GCD (Greatest Common Divisor) or HCF (Highest Common Factor) of two numbers is the largest number that divides both of them.
For example GCD of 20 and 28 is 4 and GCD of 98 and 56 is 14.
/*Code 1:
An **efficient solution is to use [Euclidean algorithm ]

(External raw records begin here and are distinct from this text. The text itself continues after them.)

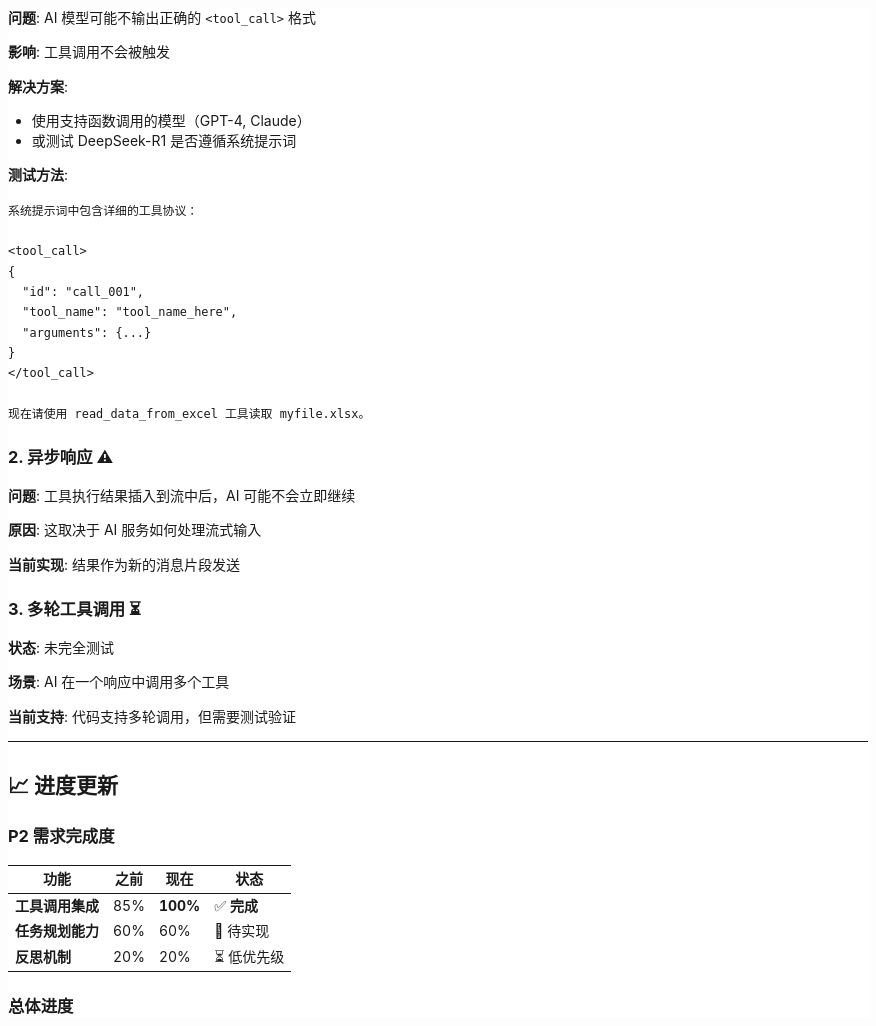 **问题**: AI 模型可能不输出正确的 `<tool_call>` 格式

**影响**: 工具调用不会被触发

**解决方案**:
- 使用支持函数调用的模型（GPT-4, Claude）
- 或测试 DeepSeek-R1 是否遵循系统提示词

**测试方法**:
```
系统提示词中包含详细的工具协议：

<tool_call>
{
  "id": "call_001",
  "tool_name": "tool_name_here",
  "arguments": {...}
}
</tool_call>

现在请使用 read_data_from_excel 工具读取 myfile.xlsx。
```

### 2. **异步响应** ⚠️

**问题**: 工具执行结果插入到流中后，AI 可能不会立即继续

**原因**: 这取决于 AI 服务如何处理流式输入

**当前实现**: 结果作为新的消息片段发送

### 3. **多轮工具调用** ⏳

**状态**: 未完全测试

**场景**: AI 在一个响应中调用多个工具

**当前支持**: 代码支持多轮调用，但需要测试验证

---

## 📈 进度更新

### P2 需求完成度

| 功能 | 之前 | 现在 | 状态 |
|------|------|------|------|
| **工具调用集成** | 85% | **100%** | ✅ **完成** |
| **任务规划能力** | 60% | 60% | 🔄 待实现 |
| **反思机制** | 20% | 20% | ⏳ 低优先级 |

### 总体进度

which is the main algorithm used for this purpose. The idea is,
GCD of two numbers doesn’t change if smaller number is subtracted from a bigger number.*/
//c program to find GCD and HCF of two numbers
#include <iostream>
using namespace std;
//Recursive function to return gcd and hcf a and b
int gcd(int a,int b)
{
//Everything divides 0
if(a == 0 || b == 0)
return 0;
//base case
if(a == b)
return a;
//a is greater
if(a > b)
return gcd(a-b,b);
return gcd(a,b-a);
}
//Driver program to test above functon
int main()
{
int a,b,m,n;
cin >> a >> b;//input a and b
m = a, n = b;//use two variabes a and b to keep a and b
int com = gcd(a,b);//get GCD and keep it
int result = m * n / com;//calculate the HCF and keep it
printf("Greatest Common Divisor is %d\n",com);
printf("Highest Common Factor is %d\n",result);
return 0;
}
/*Code 2:
A more efficient solution **is to use modulo operator in [Euclidean algorithm ]*/
//C program to find GCD and HCF of two numbers
#include <iostream>
using namespace std;
//Recursize function to return gcd of a and b
int gcd(int a,int b)
{
if(b == 0)
return a;
return gcd(b,a%b);
}
//Driver program to test above function
int main()
{
int a,b,m,n;
cin >> a >> b;
m = a,n = b;
int com = gcd(a,b);//get the GCD and keep it
int result = m * n / com;//calculate HCF and keep it
printf("Greatest Common Divisor is %d\n",com);
printf("Highest Common Factor is %d\n",result);
return 0;
}
//Code 3: using circles to solve the question about GCD and HCF
#include <iostream>
using namespace std;
const int ERROR = -1;
int gcd(int a,int b)//a function to get GCD
{
if(a == 0 || b == 0)//judge if variabe a or b is equal to 0 or not ,if it is, exist the function
return ERROR;
int i;
int min = (a < b) ? a:b;//find out the minimum one of the two numbers
for(i = min; i >= 1; i--)//circle and find out GCD
{
if(a % i == 0 && b % i == 0)
break;
}
return i; //i is the GCD
}
int hcf(int a,int b)//a function to get HCF
{
if(a == 0 || b == 0)//judge if variabe a or b is equal to 0 or not ,if it is, exist the function
return ERROR;
int i;
int max = (a > b) ? a:b;//get the Maximum number of the two numbers
for(i = max;; i++)
{
if(i % a == 0 && i % b == 0)
break;
}
return i; //i is the HCF
}
int main()
{
int a,b;
cin >> a >> b; //input two nubers
int com = gcd(a,b);//get GCD and keep it by variable com
if(com == ERROR)
{
printf("ERROR\n");
}
else
{
printf("%d\n",com);
}
int res = hcf(a,b);//get HCF and store it with the variabe res
if(res == ERROR)
{
printf("ERROR\n");
}
else
{
printf("%d\n",res);
}
return 0;
}
//test input:
98 56
Greatest Common Divisor is 14
Highest Common Factor is 392
Attention:In the test case, regarding 0, you need to pay special attention,because any integer cannot get 0 from its factor, so 0 cannot be combined with any integer to find the GCD or the HCF.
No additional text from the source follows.